This post is part 2 of the series on building a product classification API. The API is available for demo here. Part 1 available here; Part 3 available here.
Update: API discontinued to save on cloud cost.
In part 1, we focused on data acquisition and formatting the categories. Here, we’ll focus on preparing the product titles (and short description, if you want) before training our model.
This is part of a series of posts on building a product classification API:
We’ll have products within our data that are categorized incorrectly. How do we exclude these mis-categorized products from our training set?
Here’s one approach: If two products have the same title but different category, we assume that at least one of the products is mis-categorized (and the data is dirty).
Extending on the above, as we take steps to prepare our data, we’ll be measuring data “purity” at each step. In this instance, purity is defined as:
Products with the same title and same category / Total number of products
This measures the proportion of products that have the same title and same category in our data. The higher the purity, the cleaner we can assume our data to be.

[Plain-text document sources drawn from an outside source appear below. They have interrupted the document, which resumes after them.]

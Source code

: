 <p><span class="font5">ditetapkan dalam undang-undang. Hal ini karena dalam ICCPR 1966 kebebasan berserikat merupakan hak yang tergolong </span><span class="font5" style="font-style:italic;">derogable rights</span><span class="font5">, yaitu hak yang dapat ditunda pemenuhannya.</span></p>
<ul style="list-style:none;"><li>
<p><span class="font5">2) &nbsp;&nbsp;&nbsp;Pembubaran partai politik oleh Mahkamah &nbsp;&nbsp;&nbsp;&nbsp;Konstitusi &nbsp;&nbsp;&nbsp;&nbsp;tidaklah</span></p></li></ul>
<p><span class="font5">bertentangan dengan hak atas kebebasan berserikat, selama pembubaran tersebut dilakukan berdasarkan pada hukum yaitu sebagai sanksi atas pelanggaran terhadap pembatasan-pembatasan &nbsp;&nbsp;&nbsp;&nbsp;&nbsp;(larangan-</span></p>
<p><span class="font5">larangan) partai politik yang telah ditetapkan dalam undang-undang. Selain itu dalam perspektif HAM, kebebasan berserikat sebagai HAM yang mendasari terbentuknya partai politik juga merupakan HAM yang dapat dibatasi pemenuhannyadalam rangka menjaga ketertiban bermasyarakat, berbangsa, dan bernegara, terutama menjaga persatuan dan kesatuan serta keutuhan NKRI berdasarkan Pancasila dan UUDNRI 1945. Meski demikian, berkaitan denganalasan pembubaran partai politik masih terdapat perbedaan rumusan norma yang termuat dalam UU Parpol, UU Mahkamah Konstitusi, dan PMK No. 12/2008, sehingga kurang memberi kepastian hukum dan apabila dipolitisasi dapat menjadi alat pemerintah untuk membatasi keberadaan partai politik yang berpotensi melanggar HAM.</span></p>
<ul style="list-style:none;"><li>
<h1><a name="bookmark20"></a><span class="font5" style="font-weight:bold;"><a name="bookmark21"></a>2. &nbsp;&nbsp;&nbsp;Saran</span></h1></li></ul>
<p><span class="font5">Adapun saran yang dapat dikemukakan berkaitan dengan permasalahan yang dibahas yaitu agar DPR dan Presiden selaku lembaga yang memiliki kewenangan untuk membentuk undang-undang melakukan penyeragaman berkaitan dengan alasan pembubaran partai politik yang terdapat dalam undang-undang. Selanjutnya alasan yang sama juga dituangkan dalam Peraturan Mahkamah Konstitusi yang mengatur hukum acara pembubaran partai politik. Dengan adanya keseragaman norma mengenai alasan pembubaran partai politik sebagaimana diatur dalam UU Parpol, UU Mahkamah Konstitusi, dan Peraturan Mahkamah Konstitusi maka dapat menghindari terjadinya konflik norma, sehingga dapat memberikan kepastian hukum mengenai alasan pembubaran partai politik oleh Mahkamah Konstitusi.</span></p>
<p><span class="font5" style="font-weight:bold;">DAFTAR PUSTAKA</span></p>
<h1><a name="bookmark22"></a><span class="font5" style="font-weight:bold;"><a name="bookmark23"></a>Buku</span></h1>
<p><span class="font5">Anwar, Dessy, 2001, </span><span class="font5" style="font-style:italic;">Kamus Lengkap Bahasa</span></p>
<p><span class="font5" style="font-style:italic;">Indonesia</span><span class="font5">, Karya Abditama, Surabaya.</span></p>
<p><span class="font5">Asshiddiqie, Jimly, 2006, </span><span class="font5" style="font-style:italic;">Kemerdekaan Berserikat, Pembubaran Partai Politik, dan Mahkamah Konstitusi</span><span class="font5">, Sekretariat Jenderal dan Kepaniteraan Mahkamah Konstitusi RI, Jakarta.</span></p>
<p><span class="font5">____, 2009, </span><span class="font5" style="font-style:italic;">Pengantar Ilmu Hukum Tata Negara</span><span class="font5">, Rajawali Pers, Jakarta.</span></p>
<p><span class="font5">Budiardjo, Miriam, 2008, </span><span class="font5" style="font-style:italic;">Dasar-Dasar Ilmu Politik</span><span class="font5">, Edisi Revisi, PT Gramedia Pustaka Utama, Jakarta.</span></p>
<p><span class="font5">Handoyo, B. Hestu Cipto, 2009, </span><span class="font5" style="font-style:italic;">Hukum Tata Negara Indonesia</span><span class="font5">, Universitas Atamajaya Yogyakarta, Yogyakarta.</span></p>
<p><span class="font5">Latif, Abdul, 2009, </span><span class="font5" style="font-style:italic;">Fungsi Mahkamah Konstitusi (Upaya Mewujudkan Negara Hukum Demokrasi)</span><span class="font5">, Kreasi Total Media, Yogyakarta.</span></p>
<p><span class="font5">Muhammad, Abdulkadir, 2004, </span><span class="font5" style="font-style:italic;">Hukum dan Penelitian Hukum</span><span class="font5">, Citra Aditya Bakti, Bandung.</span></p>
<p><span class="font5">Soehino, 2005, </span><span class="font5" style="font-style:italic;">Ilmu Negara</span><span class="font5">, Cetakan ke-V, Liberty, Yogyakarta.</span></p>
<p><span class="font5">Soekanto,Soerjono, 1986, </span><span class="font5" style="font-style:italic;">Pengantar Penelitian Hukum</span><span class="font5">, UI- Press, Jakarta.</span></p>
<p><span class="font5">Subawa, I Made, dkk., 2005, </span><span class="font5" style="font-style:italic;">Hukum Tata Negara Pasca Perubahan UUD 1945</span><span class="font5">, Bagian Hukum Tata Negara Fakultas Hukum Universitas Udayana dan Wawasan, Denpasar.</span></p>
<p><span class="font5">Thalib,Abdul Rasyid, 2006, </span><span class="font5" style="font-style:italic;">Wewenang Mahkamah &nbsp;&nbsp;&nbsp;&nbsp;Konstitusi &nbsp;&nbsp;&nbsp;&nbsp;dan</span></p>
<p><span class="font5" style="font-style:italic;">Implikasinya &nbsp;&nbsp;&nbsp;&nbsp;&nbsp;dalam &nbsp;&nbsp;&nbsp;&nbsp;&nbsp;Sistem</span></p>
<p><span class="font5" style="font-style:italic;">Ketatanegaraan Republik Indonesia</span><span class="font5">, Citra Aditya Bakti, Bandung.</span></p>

At the end of the data preparation, we’ll be able to identify which products are “impure”. Given that we’re unable to distinguish between correctly and incorrectly categorized products, we’ll exclude them from the training of the model.
The titles need a bit of cleaning and preparation before we can train our model on them. In the next steps, we’ll go through some sample data cleaning and preparation procedures.

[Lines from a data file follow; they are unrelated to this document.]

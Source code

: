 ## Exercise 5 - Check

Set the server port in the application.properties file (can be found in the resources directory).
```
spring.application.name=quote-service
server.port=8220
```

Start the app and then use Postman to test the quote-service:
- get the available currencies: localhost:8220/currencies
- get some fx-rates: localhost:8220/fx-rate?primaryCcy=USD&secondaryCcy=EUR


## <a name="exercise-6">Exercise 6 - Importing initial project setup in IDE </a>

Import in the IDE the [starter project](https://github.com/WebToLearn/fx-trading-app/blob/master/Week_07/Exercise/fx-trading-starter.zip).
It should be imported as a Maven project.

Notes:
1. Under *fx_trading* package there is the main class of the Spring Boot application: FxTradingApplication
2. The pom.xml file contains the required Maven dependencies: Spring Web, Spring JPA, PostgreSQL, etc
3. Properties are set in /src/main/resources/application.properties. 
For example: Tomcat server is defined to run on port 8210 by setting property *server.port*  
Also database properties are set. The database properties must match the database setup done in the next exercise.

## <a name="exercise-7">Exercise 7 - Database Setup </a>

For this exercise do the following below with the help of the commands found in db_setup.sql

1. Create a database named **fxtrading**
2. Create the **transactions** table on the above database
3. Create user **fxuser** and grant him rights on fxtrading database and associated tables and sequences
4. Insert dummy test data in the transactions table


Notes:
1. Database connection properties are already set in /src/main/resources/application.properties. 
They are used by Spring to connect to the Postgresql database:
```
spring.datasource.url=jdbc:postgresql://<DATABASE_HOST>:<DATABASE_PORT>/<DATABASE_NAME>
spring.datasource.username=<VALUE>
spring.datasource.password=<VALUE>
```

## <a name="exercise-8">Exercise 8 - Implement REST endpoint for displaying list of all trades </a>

It’s not uncommon to find non-ascii characters in data, sometimes due to sellers trying to add a touch of class to their product (e.g., Crème brûlée), or due to errors in scraping the data (e.g., "
, &
,  
).
Thus, before doing any further processing, we’ll ensure titles are properly encoded so that Crème brûlée -> Creme brulee, åöûëî -> aouei, and " & -> “ & ‘.
Here’s the approach I took:
# Function to encode string
def encode_string(title, parser=HTML_PARSER):
""" (str) -> str
Returns a string that is encoded as ascii
:param title:
:return:
>>> encode_string('Crème brûlée')
'Creme brulee'
>>> encode_string('åöûëî')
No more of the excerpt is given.